Saturday, September 24, 2011

Anger and Serotonin

My buddy Jamie Scott is a research machine.  It's all I can do to keep up with the interesting papers and links he emails my direction.  Today's article is yet another one we owe to his sharp eye.  He also has brand new digs at a wordpress blog (*brief moment of jealousy*) - so edit/add him to your blogroll and check it out:

Some music - I rather adore the Yeah Yeah Yeahs.  Here's an oldie but a goodie:  Gold Lion (right click to open in new tab).  Favorite comment on youtube:  "i think I just got whiplash rocking out to this song" [sic].

Want something a bit more classical?  How about a Chopin Nocturne played by none other than Rachmaninoff from 1927?  (You will not be rocking out, but it is quite lovely).

It's kinda cool.  Involves humans, which is always a plus.  It is one of those "view angry faces whilst in a functional MRI machine" which has some limitations, but it is pretty much the only way to see what's going on in real time in the old noggin, seeing as how it's rather awkward to test gene expression and neurotransmitter levels other ways without decapitation (not likely to pass the institutional review board any time soon, unless you were unfortunate enough to be born as a research rodent).  (Random aside - Andrew tweeted this REAL MIND READING finding yesterday.  Wow.) 

How many segues is that?  Welcome to my left-handed, small child-raising brain.  As we know, depletions in serotonin, especially in a particular communication circuit between the frontal lobes (the policeman) and the amygdala (the emotional/rage center of the brain) leads to anger and aggressive behaviors.  Now, there are some people who are just aggressive altogether - I'm thinking Drew Barrymore's boyfriend in one of the Charlie's Angels movies.  We're not talking about that.  We're talking about impulsive aggression.  All the sudden, you just want to jump out of your car and strangle the other driver who cut you off (please don't do this).  Impulsive aggression can be unexpected and very scary, and can certainly ruin lives.  

So what if it happens just because you forgot to eat your banana this morning???  Oh, don't worry, we are likely more resilient than all that… but in an experimental setting, one can pretty much abolish serotonin via a weird laboratory tryptophan-depleting drink.  Then you get into an MRI machine.  Then you look at pictures of angry faces (if I were running this experiment, I would pipe in some hard core metal, and not one of Chopin's Nocturnes).  Of course, I read A Clockwork Orange in high school.  The tryptophan-depleting drink significantly reduced both plasma tryptophan levels (remember, tryptophan is the precursor to serotonin) and the ratio of tryptophan to other long-chain neutral amino acids  (remember, tryptophan competes with these other amino acids for entrance into the brain).  
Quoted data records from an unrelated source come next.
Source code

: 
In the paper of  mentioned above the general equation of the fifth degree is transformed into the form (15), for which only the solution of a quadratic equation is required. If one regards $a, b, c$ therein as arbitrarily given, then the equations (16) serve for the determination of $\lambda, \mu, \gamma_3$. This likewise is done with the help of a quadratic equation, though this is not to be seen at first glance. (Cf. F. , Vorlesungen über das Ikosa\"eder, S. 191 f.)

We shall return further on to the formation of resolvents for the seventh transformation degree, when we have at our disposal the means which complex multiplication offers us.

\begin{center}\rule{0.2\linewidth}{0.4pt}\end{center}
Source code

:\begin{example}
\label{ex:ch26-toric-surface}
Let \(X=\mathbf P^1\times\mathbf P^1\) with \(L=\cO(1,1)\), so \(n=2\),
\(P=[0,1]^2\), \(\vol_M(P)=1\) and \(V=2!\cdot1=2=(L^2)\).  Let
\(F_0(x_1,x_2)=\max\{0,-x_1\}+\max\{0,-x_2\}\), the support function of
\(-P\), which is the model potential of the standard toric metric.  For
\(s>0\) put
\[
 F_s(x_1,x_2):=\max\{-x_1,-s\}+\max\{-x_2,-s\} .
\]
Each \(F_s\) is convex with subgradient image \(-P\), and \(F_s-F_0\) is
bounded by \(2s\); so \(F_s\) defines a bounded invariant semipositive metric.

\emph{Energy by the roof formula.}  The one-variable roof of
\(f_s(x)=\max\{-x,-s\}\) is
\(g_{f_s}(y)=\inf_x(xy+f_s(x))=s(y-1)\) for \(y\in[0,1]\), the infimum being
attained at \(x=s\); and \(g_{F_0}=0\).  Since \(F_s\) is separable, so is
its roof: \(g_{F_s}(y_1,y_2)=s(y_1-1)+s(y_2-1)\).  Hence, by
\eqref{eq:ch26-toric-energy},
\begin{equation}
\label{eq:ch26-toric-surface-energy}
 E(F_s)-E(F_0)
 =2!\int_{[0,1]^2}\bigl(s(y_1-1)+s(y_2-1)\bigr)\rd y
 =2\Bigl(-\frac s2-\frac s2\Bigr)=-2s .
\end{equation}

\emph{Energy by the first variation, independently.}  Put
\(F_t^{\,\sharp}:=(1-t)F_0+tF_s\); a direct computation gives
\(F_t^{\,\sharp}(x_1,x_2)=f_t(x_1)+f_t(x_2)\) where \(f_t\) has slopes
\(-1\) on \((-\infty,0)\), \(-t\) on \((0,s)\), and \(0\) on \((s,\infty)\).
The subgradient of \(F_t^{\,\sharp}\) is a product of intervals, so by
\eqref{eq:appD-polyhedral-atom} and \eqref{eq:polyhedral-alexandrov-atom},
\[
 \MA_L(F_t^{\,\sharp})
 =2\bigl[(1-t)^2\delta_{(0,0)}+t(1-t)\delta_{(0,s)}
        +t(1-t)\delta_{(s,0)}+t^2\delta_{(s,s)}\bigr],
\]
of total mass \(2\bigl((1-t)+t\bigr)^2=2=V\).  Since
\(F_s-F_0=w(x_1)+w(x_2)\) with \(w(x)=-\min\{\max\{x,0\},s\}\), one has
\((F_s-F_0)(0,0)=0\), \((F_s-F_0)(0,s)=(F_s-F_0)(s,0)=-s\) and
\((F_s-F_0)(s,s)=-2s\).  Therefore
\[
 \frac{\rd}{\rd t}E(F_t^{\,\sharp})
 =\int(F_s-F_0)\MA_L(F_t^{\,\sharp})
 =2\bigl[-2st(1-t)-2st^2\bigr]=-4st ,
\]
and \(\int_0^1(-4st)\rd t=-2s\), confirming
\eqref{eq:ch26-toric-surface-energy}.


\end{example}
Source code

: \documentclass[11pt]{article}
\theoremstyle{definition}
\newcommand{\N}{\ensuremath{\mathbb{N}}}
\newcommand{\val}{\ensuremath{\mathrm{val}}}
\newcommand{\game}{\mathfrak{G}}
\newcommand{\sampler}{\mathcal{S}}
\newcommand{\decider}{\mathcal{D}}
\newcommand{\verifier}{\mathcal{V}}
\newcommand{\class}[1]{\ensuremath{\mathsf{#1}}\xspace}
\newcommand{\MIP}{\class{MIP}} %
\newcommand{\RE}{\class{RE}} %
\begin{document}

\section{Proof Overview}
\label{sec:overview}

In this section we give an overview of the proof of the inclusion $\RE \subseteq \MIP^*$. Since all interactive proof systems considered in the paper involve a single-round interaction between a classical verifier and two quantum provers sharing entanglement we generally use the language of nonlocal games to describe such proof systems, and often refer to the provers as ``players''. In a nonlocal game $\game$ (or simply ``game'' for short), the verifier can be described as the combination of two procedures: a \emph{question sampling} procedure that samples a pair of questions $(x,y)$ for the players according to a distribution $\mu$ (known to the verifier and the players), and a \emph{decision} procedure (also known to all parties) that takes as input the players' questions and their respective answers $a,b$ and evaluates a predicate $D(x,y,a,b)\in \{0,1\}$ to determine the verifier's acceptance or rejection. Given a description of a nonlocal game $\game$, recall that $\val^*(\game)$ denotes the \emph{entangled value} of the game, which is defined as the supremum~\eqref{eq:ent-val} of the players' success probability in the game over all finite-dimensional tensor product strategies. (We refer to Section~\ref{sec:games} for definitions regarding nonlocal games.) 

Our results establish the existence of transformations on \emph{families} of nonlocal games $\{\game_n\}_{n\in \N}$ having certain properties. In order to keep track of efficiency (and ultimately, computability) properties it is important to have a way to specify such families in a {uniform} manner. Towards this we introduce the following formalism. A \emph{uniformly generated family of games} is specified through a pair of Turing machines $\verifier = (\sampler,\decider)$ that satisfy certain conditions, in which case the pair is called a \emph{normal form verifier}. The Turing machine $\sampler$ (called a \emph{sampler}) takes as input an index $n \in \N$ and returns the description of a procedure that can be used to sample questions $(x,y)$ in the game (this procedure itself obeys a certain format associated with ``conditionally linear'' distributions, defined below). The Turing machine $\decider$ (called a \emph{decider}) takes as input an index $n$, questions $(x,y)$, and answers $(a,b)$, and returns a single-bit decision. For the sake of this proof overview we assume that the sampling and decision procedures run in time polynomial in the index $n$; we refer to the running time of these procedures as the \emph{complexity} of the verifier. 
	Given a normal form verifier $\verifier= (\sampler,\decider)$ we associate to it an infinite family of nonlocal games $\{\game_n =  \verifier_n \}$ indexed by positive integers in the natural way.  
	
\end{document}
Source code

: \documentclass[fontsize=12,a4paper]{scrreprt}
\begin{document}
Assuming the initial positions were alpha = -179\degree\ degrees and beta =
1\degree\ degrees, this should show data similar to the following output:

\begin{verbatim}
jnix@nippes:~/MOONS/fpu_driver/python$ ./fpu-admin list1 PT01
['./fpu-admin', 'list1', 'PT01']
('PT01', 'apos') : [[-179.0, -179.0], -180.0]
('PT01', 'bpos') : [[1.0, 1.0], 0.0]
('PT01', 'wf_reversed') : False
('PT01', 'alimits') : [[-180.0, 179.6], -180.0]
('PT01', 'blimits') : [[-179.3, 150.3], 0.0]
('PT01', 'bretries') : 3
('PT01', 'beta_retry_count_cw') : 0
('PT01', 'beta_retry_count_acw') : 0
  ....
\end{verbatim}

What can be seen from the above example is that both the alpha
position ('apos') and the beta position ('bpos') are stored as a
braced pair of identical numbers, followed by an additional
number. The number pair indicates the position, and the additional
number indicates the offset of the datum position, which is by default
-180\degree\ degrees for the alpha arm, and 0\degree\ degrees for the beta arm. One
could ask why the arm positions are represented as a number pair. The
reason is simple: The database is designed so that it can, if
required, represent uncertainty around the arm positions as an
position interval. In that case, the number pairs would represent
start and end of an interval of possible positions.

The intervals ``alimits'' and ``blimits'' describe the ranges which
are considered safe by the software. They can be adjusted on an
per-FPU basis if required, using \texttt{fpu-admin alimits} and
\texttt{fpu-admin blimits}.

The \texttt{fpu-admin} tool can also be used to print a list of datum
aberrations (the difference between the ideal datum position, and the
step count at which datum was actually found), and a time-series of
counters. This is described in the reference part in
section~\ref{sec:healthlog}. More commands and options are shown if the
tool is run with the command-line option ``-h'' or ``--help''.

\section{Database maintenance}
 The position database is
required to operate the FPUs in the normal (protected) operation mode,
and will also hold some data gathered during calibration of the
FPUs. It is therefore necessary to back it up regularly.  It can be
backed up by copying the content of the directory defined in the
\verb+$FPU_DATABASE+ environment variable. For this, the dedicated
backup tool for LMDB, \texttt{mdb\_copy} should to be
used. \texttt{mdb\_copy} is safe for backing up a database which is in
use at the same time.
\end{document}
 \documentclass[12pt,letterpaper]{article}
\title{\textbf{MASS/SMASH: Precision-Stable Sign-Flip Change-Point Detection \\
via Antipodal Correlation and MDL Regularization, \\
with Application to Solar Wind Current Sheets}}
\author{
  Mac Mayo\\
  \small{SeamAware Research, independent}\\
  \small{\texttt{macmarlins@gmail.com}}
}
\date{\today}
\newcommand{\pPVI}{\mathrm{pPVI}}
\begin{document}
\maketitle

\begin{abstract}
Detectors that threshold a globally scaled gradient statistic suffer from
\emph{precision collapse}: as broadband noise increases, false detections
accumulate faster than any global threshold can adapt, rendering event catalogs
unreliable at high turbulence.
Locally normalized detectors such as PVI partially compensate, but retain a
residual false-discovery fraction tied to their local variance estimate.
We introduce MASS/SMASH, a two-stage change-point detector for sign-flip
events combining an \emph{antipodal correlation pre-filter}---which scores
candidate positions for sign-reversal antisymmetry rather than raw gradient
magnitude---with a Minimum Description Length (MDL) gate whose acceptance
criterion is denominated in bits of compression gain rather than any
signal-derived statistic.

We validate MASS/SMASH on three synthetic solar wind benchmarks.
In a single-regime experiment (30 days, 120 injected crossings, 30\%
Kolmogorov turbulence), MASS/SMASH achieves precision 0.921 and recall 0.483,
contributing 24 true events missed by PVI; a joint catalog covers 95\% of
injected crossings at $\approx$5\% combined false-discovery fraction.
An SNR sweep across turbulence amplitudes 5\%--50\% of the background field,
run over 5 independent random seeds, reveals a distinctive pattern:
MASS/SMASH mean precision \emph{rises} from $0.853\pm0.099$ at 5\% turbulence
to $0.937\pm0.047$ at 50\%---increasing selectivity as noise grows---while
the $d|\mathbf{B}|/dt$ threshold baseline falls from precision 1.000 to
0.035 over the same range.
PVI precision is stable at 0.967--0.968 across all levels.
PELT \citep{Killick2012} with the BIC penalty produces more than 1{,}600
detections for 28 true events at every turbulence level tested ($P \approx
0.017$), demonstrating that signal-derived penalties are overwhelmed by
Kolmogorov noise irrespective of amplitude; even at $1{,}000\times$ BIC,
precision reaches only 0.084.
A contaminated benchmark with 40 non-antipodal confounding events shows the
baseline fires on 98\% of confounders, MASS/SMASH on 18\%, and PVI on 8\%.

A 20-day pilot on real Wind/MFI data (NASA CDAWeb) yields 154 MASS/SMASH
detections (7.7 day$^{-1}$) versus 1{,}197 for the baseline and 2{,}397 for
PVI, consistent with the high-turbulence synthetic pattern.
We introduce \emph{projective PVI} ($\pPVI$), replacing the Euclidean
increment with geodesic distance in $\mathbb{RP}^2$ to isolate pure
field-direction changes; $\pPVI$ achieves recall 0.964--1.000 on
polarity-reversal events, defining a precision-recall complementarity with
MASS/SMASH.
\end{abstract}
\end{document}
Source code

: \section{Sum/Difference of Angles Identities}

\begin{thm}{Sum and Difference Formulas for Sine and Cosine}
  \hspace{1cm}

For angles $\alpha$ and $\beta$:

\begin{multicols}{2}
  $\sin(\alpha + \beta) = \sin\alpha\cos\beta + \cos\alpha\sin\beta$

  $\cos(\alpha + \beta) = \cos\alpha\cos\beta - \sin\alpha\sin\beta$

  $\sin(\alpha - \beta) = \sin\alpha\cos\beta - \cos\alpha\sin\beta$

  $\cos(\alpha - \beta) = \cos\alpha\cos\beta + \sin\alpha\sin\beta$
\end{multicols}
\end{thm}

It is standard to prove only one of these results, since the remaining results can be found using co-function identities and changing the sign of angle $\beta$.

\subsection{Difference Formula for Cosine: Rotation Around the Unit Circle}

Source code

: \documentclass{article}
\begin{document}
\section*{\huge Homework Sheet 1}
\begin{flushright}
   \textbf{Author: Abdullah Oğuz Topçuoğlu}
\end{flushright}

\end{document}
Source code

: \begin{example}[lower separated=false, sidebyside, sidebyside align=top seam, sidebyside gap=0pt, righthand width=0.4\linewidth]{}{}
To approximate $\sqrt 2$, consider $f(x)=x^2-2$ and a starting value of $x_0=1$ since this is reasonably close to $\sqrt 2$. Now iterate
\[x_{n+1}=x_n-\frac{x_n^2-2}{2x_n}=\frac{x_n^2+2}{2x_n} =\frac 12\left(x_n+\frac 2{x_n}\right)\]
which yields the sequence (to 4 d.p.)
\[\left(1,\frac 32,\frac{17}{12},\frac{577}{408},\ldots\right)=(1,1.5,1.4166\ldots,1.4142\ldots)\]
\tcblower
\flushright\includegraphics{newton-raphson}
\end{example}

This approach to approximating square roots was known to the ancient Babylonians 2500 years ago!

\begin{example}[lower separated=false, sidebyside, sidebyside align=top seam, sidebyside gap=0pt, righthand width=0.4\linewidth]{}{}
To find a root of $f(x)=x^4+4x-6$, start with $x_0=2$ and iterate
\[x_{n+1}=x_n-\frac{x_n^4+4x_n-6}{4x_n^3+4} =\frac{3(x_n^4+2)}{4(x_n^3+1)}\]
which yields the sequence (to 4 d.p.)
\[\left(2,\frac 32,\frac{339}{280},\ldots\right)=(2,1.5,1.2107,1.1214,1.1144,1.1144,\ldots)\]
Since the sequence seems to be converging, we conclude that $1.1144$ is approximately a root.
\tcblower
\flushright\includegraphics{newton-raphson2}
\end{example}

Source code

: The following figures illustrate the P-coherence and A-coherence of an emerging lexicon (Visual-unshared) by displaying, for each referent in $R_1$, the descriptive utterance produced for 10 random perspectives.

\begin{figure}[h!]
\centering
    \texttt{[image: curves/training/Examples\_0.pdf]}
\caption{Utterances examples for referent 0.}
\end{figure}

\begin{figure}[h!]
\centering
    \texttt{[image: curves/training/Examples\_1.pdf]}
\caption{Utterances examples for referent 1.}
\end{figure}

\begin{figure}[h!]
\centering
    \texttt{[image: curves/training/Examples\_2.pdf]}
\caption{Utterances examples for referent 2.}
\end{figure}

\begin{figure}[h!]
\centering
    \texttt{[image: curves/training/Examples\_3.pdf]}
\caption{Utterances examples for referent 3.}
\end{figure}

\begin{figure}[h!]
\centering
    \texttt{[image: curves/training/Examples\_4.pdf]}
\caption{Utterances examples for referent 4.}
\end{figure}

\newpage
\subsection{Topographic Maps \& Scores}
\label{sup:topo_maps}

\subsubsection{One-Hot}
In the end, the reactions of the tryptophan-depleted individuals to the angry faces vs. controls was statistically significant.  Tryptophan-depleted folks had a higher response to the angry faces within the amygdala (the rage/anger part of the brain) compared to controls, and compared to the response to neutral faces.  These findings would suggest that, as suspected, serotonin helps you chill out and assess the situation when faced with an angry hoarde.  

Between the mind reading and the availability of a rapid acting tryptophan-depleting anger drink that will affect our aggressive reactions, I'm a little worried about the future of our free will.  But I'll try to eat some protein, micronutrients, a banana, and put my trust in the incompetence of bureaucracy in order to be less paranoid.


  1. A choodesny post, real horroshow. I like to deplete the tryptophan out of my rassoodock at the Korova Milkbar, sharpens me up for a bit of the old ultra-violence.

  2. I have tried mango juice for breakfast a few days in a row before, and I'm trying it again now, but I don't think it made a difference. All I want to do is stab stab stab, as usual. Maybe being stabby is part of my essential being, and no amount of serotonin can change it. Oh well, I guess I'll embrace it.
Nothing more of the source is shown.